> DATA:
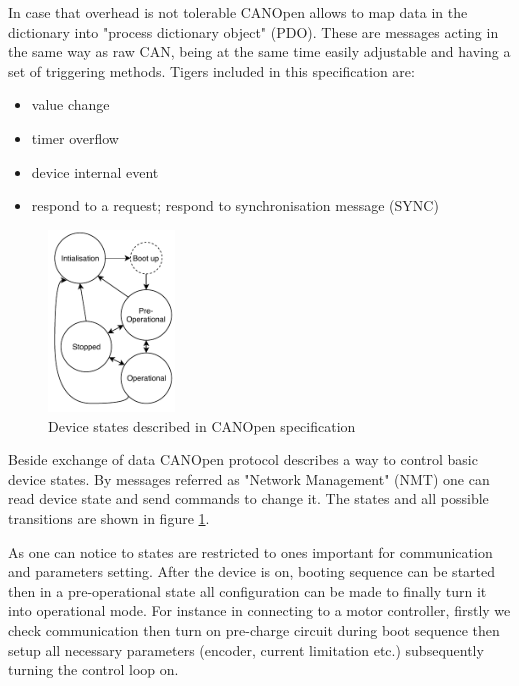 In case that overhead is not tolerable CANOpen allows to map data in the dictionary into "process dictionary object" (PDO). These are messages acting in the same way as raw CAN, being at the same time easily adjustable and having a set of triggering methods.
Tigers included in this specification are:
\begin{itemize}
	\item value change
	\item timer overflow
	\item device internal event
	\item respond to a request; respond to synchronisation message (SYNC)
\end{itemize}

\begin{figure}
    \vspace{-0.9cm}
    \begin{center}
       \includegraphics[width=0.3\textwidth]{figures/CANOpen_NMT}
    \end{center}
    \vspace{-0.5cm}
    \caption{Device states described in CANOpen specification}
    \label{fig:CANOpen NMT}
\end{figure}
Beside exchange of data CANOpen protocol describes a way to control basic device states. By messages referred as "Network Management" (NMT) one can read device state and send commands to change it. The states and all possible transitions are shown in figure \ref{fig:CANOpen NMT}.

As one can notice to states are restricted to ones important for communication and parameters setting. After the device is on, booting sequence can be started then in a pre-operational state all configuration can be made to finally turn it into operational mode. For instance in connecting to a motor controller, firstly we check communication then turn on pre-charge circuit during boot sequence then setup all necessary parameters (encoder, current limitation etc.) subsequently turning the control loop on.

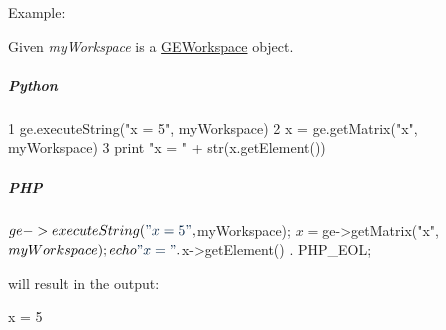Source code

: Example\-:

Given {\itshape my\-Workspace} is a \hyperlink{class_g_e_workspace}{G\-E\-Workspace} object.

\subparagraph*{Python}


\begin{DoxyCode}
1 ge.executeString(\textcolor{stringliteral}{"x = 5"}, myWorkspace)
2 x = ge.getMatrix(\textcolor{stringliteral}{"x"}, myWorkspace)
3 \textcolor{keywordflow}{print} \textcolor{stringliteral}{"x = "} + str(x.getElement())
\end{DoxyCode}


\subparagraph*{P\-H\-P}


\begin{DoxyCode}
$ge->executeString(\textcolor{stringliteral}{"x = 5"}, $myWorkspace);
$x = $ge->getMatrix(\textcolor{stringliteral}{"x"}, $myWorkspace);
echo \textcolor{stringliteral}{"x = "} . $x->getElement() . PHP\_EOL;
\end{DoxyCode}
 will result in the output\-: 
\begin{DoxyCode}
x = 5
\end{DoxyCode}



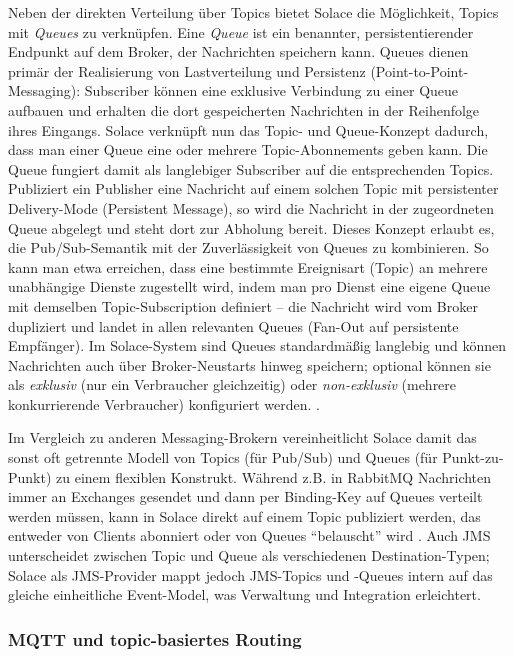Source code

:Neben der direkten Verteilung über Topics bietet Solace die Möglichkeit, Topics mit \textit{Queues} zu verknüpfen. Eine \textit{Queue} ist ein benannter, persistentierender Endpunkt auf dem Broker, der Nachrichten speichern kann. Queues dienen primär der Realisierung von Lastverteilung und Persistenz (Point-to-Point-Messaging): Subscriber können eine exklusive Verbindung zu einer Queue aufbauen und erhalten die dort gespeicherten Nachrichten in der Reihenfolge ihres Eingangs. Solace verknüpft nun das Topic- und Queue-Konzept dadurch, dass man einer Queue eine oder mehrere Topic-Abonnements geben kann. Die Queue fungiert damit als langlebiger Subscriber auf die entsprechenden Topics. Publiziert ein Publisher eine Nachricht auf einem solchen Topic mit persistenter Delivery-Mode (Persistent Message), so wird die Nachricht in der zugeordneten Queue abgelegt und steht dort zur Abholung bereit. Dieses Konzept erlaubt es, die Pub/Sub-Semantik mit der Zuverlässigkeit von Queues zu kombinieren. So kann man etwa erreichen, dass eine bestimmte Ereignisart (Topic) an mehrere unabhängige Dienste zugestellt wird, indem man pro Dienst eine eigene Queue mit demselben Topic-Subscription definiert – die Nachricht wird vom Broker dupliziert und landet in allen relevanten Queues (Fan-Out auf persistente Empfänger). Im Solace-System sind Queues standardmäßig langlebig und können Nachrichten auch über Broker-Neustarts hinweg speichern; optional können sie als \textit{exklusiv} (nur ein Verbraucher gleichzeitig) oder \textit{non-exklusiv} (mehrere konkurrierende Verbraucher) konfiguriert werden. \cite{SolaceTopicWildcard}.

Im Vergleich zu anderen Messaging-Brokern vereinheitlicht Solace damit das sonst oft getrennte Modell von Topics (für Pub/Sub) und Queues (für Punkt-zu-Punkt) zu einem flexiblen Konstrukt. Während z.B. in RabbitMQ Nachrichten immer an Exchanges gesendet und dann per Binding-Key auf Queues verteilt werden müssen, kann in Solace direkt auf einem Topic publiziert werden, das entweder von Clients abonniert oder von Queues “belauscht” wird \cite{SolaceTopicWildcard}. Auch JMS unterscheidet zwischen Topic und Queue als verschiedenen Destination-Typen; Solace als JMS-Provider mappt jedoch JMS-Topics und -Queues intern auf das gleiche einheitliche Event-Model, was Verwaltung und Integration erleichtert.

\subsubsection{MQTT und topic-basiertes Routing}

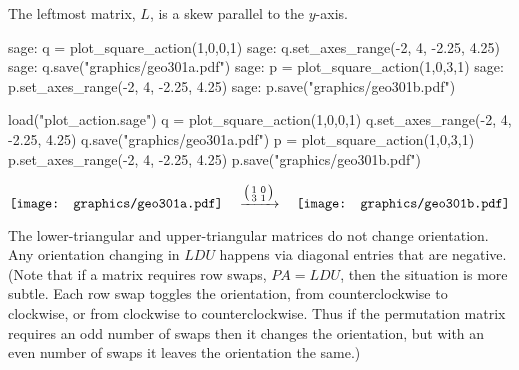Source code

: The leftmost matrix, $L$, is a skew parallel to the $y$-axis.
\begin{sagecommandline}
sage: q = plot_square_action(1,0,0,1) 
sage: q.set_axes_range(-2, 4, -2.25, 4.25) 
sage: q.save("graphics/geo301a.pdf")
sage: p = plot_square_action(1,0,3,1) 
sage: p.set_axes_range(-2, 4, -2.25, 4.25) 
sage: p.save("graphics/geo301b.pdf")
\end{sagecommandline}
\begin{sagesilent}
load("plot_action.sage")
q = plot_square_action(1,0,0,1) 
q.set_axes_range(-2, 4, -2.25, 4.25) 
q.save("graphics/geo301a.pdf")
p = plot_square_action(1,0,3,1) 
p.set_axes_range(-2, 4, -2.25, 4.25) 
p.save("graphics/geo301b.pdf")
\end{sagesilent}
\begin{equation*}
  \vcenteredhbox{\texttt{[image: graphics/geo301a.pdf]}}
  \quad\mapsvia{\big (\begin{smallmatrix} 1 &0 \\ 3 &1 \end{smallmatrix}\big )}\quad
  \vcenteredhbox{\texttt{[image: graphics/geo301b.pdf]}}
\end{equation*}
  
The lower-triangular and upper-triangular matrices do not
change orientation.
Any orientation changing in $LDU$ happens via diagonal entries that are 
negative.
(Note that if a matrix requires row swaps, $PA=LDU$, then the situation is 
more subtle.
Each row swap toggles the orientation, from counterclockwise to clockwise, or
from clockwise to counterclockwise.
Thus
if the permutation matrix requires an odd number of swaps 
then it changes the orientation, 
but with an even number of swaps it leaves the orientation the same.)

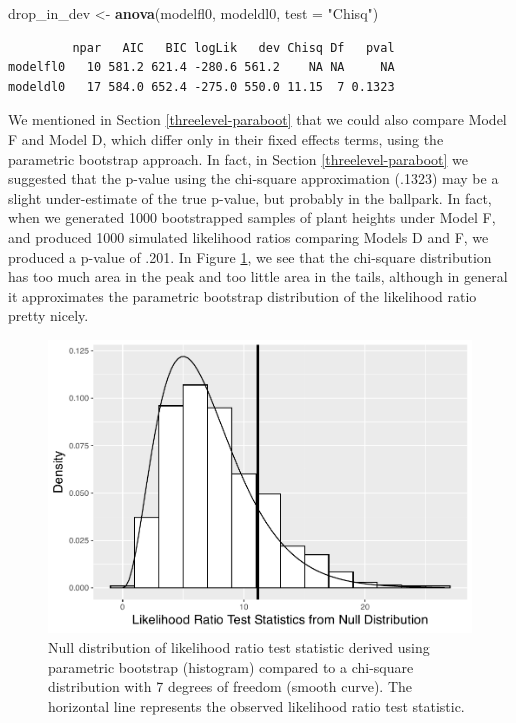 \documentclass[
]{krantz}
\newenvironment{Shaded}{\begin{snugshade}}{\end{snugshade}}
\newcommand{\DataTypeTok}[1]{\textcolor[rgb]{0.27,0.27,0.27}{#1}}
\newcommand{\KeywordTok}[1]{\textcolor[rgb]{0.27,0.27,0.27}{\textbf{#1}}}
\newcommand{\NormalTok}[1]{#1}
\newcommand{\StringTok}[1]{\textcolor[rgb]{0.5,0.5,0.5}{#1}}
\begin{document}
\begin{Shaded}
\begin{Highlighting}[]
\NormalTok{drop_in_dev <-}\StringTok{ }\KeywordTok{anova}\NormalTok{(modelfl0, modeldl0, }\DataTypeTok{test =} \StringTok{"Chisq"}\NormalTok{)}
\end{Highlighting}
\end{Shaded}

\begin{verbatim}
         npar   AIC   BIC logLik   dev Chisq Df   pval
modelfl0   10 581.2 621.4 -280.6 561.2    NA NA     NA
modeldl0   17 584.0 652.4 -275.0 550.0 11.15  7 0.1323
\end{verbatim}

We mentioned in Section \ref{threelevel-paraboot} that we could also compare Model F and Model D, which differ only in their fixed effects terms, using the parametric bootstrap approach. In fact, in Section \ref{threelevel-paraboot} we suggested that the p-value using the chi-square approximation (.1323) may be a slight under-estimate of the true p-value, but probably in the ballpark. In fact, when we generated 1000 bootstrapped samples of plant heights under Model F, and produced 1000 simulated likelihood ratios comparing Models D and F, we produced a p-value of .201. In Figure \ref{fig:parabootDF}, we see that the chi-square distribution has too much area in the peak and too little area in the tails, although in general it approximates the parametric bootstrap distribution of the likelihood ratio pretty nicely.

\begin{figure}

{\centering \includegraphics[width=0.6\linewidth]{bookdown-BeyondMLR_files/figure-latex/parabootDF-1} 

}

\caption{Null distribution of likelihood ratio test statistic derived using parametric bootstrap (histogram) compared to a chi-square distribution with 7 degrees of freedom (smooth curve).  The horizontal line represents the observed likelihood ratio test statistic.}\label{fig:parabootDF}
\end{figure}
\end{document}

==

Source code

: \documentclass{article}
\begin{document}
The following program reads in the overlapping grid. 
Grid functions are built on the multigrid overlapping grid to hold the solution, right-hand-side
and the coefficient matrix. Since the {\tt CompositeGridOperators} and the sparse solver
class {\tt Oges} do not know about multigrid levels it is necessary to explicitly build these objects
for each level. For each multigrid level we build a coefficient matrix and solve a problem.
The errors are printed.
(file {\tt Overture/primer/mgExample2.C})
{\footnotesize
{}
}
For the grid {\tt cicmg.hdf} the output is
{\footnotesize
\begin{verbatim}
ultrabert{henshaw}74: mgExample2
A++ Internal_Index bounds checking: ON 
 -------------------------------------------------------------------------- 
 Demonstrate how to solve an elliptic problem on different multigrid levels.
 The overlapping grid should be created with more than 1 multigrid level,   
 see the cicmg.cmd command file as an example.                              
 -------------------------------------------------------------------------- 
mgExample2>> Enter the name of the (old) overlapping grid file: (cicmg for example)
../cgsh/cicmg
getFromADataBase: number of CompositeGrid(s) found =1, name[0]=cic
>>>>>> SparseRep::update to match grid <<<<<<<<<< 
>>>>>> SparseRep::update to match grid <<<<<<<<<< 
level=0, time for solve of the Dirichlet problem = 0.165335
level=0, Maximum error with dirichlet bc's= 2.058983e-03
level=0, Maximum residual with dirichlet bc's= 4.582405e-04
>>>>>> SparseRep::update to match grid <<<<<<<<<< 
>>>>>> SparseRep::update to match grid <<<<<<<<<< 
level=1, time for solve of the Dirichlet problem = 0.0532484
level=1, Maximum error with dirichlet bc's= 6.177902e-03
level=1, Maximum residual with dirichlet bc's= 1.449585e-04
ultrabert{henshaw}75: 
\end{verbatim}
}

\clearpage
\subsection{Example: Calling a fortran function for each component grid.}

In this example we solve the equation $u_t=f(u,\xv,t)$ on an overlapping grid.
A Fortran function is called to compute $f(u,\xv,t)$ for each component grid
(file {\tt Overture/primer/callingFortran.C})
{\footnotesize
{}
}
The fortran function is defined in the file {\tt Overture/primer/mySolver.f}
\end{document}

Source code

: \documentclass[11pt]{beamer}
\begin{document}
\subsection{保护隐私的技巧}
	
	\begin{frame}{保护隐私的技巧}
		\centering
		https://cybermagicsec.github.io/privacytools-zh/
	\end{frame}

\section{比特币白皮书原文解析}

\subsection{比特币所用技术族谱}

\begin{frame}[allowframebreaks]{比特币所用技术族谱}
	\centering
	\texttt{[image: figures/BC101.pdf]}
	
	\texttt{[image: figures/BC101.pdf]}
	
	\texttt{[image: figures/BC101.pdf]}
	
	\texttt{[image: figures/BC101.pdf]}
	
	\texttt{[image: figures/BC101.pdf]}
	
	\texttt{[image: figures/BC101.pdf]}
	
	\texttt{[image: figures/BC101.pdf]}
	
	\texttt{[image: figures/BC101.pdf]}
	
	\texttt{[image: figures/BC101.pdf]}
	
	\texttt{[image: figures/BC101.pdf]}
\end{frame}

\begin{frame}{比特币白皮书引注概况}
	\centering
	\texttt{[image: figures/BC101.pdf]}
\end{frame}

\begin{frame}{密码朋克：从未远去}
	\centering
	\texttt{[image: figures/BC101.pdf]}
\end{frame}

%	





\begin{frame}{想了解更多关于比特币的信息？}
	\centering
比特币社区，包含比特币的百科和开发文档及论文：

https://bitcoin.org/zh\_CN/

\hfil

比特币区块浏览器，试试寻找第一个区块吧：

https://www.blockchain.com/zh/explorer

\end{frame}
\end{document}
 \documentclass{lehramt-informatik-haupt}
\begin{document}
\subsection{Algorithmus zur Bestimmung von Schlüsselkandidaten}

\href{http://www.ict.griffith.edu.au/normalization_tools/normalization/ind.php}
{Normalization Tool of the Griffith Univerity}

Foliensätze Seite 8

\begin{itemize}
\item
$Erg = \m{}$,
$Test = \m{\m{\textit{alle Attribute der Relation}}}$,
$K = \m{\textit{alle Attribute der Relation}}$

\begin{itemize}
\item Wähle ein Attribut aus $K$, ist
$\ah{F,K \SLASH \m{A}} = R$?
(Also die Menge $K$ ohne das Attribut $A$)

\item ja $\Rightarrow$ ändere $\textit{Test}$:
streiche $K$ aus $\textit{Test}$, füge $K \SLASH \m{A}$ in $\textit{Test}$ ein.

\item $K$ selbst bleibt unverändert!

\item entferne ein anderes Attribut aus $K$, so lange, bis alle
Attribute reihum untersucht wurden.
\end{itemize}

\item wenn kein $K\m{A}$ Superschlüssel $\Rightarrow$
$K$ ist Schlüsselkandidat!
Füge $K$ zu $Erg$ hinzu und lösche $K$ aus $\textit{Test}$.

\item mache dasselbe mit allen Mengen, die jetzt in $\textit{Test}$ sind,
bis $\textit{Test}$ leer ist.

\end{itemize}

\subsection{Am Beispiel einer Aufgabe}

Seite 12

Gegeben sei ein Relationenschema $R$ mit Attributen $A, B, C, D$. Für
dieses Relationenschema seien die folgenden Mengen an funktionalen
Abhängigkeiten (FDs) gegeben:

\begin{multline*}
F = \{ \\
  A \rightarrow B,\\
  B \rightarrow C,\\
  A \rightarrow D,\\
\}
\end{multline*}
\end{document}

> REQUIREMENT: Each line above with the word "name" must be returned.

> RESULT:
mgExample2>> Enter the name of the (old) overlapping grid file: (cicmg for example)
getFromADataBase: number of CompositeGrid(s) found =1, name[0]=cic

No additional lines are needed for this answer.